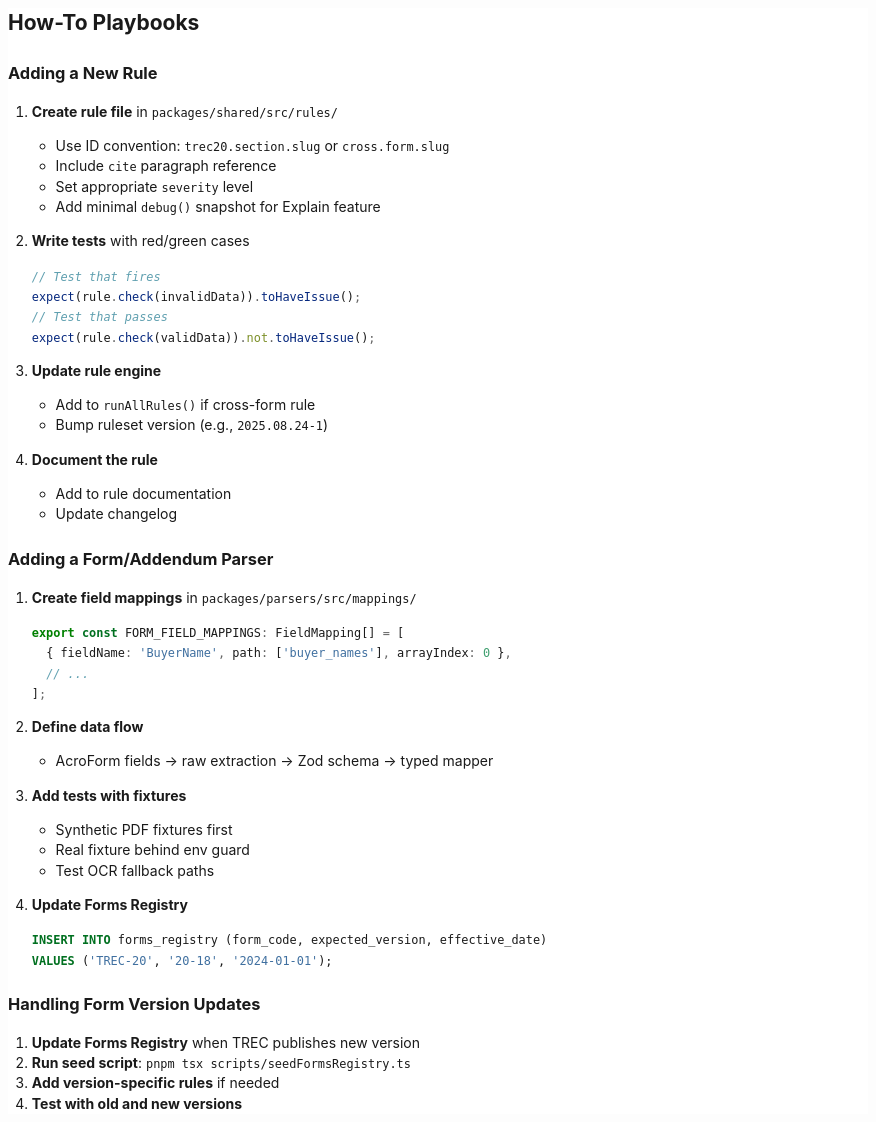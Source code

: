 ## How-To Playbooks

### Adding a New Rule

1. **Create rule file** in `packages/shared/src/rules/`
   - Use ID convention: `trec20.section.slug` or `cross.form.slug`
   - Include `cite` paragraph reference
   - Set appropriate `severity` level
   - Add minimal `debug()` snapshot for Explain feature

2. **Write tests** with red/green cases
   ```typescript
   // Test that fires
   expect(rule.check(invalidData)).toHaveIssue();
   // Test that passes
   expect(rule.check(validData)).not.toHaveIssue();
   ```

3. **Update rule engine**
   - Add to `runAllRules()` if cross-form rule
   - Bump ruleset version (e.g., `2025.08.24-1`)

4. **Document the rule**
   - Add to rule documentation
   - Update changelog

### Adding a Form/Addendum Parser

1. **Create field mappings** in `packages/parsers/src/mappings/`
   ```typescript
   export const FORM_FIELD_MAPPINGS: FieldMapping[] = [
     { fieldName: 'BuyerName', path: ['buyer_names'], arrayIndex: 0 },
     // ...
   ];
   ```

2. **Define data flow**
   - AcroForm fields → raw extraction → Zod schema → typed mapper

3. **Add tests with fixtures**
   - Synthetic PDF fixtures first
   - Real fixture behind env guard
   - Test OCR fallback paths

4. **Update Forms Registry**
   ```sql
   INSERT INTO forms_registry (form_code, expected_version, effective_date)
   VALUES ('TREC-20', '20-18', '2024-01-01');
   ```

### Handling Form Version Updates

1. **Update Forms Registry** when TREC publishes new version
2. **Run seed script**: `pnpm tsx scripts/seedFormsRegistry.ts`
3. **Add version-specific rules** if needed
4. **Test with old and new versions**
--*--
Produce the entries above once more, exactly as given, with each picture left out.

# [Response to this task]
Source code

: ## How-To Playbooks

### Adding a New Rule

1. **Create rule file** in `packages/shared/src/rules/`
   - Use ID convention: `trec20.section.slug` or `cross.form.slug`
   - Include `cite` paragraph reference
   - Set appropriate `severity` level
   - Add minimal `debug()` snapshot for Explain feature

2. **Write tests** with red/green cases
   ```typescript
   // Test that fires
   expect(rule.check(invalidData)).toHaveIssue();
   // Test that passes
   expect(rule.check(validData)).not.toHaveIssue();
   ```

3. **Update rule engine**
   - Add to `runAllRules()` if cross-form rule
   - Bump ruleset version (e.g., `2025.08.24-1`)

4. **Document the rule**
   - Add to rule documentation
   - Update changelog

### Adding a Form/Addendum Parser

1. **Create field mappings** in `packages/parsers/src/mappings/`
   ```typescript
   export const FORM_FIELD_MAPPINGS: FieldMapping[] = [
     { fieldName: 'BuyerName', path: ['buyer_names'], arrayIndex: 0 },
     // ...
   ];
   ```

2. **Define data flow**
   - AcroForm fields → raw extraction → Zod schema → typed mapper

3. **Add tests with fixtures**
   - Synthetic PDF fixtures first
   - Real fixture behind env guard
   - Test OCR fallback paths

4. **Update Forms Registry**
   ```sql
   INSERT INTO forms_registry (form_code, expected_version, effective_date)
   VALUES ('TREC-20', '20-18', '2024-01-01');
   ```

### Handling Form Version Updates

1. **Update Forms Registry** when TREC publishes new version
2. **Run seed script**: `pnpm tsx scripts/seedFormsRegistry.ts`
3. **Add version-specific rules** if needed
4. **Test with old and new versions**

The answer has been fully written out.